Medicare Is Reducing the Cost of Knee Replacements (Here’s How That Could Backfire)

Knee replacements are booming. Between 2005 and 2015, the number of knee replacement procedures in the United States doubled, to more than one million. Experts think the figure might rise sixfold more in the next couple decades, because of our aging population. Since many people receiving knee replacements are elderly, Medicare picks up most of the cost of such procedures. In response to this huge rise in expenditures, Medicare is experimenting with ways to reduce the cost of procedures. But that raises a disturbing possibility. If orthopedic surgeons make less money on each knee replacement they perform, they might start performing unnecessary procedures.

Consider Medicare’s recent experiments with reimbursing knee replacements according to “bundled payments.” Under such reimbursement, Medicare gives healthcare organizations a lump sum to cover the cost of a knee replacement–not just the cost of the operation but also the cost of post-operative x-rays, physical therapy, even time in nursing homes or rehab hospitals. Before bundled payment, providers would receive separate payments for each of these services, meaning inefficient providers might take more x-rays than necessary, or keep patients in rehab hospitals longer than they needed such comprehensive care, and be rewarded for this inefficiency by receiving additional payments. Under bundled payment, Medicare tracks all the knee-replacement costs for a given patient, over a 90-day period. If a patient incurs fewer expenses than expected, Medicare gives the providers part of these savings back as a reward. (Warning–this is a very oversimplified description of bundling.)

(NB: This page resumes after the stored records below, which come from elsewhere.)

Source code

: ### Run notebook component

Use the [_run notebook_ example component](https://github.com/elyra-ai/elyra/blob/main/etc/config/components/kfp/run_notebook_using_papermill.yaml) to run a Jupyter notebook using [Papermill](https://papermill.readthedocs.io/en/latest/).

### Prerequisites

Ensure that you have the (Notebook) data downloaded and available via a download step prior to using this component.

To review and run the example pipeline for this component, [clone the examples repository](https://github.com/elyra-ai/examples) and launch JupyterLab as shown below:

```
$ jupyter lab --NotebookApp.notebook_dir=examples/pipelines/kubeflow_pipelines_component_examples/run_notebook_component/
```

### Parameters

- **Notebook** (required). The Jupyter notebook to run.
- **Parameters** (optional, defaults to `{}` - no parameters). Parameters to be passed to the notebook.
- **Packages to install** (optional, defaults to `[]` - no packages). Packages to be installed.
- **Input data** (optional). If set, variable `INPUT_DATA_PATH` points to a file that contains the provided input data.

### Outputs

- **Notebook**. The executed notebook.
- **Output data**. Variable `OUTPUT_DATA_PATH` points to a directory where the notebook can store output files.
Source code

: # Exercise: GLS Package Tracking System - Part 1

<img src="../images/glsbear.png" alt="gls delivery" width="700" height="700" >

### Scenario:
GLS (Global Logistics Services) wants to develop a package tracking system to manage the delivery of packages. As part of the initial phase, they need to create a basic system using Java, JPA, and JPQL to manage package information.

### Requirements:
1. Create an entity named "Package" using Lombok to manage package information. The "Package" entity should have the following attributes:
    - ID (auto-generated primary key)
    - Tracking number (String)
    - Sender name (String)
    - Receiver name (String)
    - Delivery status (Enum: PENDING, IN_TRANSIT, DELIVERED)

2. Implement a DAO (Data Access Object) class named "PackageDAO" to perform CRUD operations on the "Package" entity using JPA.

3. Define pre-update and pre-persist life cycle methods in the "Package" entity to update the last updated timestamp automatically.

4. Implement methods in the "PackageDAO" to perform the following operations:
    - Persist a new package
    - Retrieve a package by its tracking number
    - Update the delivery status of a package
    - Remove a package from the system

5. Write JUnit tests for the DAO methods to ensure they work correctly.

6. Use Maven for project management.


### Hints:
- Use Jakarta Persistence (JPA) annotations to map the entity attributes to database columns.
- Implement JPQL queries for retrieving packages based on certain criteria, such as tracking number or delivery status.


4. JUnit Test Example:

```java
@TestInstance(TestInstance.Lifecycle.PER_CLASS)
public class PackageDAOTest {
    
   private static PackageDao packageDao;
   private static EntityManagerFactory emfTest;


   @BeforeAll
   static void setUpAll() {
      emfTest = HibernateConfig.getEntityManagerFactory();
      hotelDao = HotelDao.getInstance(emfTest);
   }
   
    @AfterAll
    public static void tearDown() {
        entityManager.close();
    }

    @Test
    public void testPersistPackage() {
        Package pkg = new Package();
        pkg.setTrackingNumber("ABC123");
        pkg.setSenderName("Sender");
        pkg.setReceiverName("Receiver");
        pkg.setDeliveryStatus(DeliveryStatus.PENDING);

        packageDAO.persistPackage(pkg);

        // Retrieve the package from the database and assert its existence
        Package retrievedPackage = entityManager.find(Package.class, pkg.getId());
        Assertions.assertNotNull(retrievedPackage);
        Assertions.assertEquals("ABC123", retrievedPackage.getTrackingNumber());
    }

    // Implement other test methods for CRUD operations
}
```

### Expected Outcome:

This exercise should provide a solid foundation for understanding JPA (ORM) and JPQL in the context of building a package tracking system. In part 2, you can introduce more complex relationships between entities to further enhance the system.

Early evidence suggests that bundled payments reduce the cost of knee replacements by an average of almost $1,200 per procedure. With a million such procedures performed in a year, that reduction could save over $1 billion. Moreover, these savings don’t seem to come at the expense of quality, at least as far as we can tell. (Quality measurement in healthcare is notoriously difficult.) For example, when knee replacements were paid for through bundled payments, there was no subsequent increase in readmission to the hospital or emergency room visits among patients whose procedures were reimbursed according to bundled payments. Same quality at a lower price–who could be against that?!